Lines to return, exactly: from the line with "and makes uses" to the line with "configuration data (files)" in the entries below, both included.
Provided material below:
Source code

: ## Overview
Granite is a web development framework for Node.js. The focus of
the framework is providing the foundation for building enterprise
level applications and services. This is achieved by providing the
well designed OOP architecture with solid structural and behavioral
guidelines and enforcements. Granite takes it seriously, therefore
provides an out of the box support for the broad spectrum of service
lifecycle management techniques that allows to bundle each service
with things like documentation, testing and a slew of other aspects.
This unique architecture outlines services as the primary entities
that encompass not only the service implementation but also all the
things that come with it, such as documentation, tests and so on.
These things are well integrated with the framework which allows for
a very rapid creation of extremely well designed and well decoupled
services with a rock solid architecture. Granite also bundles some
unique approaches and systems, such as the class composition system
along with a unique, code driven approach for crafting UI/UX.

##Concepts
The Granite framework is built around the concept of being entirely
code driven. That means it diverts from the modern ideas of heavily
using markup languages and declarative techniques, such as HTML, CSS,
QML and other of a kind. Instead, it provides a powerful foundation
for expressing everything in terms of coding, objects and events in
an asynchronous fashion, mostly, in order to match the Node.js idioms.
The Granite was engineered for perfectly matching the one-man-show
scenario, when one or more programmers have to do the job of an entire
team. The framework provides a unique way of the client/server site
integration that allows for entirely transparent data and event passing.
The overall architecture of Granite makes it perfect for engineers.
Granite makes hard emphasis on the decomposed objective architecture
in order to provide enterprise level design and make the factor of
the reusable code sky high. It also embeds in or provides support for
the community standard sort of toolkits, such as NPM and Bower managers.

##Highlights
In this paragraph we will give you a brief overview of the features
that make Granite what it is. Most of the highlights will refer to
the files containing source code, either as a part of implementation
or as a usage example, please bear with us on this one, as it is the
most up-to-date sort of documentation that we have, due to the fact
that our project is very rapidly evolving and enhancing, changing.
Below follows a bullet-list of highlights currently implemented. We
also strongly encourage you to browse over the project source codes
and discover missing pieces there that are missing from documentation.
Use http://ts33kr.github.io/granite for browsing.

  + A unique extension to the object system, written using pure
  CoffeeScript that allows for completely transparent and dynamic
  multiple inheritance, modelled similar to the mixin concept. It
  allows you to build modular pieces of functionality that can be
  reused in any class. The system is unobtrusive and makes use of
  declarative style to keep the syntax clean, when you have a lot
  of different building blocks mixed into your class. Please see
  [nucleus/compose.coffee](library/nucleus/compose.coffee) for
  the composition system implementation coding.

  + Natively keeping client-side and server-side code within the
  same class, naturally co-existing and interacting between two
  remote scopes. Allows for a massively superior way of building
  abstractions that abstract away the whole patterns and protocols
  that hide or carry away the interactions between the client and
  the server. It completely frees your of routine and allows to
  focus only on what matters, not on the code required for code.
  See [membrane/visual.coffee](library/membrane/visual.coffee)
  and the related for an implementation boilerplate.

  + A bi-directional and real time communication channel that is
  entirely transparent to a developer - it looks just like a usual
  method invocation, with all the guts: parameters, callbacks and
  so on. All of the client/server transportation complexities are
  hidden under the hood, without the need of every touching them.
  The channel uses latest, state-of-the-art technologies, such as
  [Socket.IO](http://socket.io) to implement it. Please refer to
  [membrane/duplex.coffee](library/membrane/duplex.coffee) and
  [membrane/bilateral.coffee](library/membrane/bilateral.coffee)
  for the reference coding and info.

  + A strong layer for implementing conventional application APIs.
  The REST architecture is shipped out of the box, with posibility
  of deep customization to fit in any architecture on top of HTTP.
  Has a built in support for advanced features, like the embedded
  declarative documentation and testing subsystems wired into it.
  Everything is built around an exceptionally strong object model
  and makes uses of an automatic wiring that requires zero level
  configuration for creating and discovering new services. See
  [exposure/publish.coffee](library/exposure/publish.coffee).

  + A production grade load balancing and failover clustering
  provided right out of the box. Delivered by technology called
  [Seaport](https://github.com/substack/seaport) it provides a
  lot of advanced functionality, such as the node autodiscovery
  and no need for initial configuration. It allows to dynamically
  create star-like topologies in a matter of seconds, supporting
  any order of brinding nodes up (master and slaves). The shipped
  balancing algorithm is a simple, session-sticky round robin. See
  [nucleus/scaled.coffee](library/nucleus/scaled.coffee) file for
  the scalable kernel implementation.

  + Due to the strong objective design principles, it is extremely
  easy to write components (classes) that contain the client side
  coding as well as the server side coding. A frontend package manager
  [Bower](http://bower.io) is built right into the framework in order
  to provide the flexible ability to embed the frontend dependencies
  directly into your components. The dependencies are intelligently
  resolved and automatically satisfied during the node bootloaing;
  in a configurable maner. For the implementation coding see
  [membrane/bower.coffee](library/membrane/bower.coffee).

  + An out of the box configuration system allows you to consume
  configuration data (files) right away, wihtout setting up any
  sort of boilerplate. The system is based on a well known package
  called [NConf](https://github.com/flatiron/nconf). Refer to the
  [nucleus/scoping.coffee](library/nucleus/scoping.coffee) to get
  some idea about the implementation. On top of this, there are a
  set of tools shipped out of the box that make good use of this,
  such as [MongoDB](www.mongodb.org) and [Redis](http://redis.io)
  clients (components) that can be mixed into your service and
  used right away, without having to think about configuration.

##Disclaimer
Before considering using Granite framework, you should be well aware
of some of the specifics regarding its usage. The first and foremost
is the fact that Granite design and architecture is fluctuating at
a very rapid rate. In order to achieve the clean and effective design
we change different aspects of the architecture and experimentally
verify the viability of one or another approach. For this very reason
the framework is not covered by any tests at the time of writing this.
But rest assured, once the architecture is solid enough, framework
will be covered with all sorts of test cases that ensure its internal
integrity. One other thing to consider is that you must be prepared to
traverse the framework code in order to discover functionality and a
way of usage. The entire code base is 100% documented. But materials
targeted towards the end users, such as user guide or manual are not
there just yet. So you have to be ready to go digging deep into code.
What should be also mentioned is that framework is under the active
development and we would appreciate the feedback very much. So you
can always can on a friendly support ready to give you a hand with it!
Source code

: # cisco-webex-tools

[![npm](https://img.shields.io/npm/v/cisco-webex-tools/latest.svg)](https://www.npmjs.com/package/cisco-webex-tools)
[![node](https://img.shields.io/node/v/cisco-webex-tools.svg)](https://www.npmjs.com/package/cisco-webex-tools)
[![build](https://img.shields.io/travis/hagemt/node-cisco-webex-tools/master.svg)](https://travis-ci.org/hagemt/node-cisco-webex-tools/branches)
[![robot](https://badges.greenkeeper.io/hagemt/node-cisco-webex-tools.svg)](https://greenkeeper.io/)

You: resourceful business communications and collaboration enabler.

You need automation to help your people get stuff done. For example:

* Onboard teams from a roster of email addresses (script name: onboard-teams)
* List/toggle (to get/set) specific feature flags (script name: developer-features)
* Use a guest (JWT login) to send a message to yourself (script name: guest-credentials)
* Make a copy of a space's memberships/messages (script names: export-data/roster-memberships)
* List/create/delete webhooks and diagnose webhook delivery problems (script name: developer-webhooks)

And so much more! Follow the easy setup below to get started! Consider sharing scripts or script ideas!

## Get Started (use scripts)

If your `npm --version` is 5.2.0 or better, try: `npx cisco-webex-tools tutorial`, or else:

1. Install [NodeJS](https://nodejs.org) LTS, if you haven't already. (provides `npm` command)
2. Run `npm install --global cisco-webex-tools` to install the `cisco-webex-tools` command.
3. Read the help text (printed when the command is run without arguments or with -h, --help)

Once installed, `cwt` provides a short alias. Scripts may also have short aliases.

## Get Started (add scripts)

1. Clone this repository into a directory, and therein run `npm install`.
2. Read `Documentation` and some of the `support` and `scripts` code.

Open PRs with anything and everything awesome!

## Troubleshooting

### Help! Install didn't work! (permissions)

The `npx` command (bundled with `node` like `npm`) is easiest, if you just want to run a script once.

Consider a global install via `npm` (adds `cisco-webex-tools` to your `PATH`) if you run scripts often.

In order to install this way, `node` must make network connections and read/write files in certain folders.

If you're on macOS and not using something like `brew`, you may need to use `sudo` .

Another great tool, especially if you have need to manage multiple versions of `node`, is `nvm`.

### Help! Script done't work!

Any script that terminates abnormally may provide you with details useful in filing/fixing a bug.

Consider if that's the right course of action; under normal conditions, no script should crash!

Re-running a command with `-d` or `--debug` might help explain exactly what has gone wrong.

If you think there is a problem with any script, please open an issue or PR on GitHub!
End of Provided material.
• [Answer]:
  and makes uses of an automatic wiring that requires zero level
  configuration for creating and discovering new services. See
  [exposure/publish.coffee](library/exposure/publish.coffee).

  + A production grade load balancing and failover clustering
  provided right out of the box. Delivered by technology called
  [Seaport](https://github.com/substack/seaport) it provides a
  lot of advanced functionality, such as the node autodiscovery
  and no need for initial configuration. It allows to dynamically
  create star-like topologies in a matter of seconds, supporting
  any order of brinding nodes up (master and slaves). The shipped
  balancing algorithm is a simple, session-sticky round robin. See
  [nucleus/scaled.coffee](library/nucleus/scaled.coffee) file for
  the scalable kernel implementation.

  + Due to the strong objective design principles, it is extremely
  easy to write components (classes) that contain the client side
  coding as well as the server side coding. A frontend package manager
  [Bower](http://bower.io) is built right into the framework in order
  to provide the flexible ability to embed the frontend dependencies
  directly into your components. The dependencies are intelligently
  resolved and automatically satisfied during the node bootloaing;
  in a configurable maner. For the implementation coding see
  [membrane/bower.coffee](library/membrane/bower.coffee).

  + An out of the box configuration system allows you to consume
  configuration data (files) right away, wihtout setting up any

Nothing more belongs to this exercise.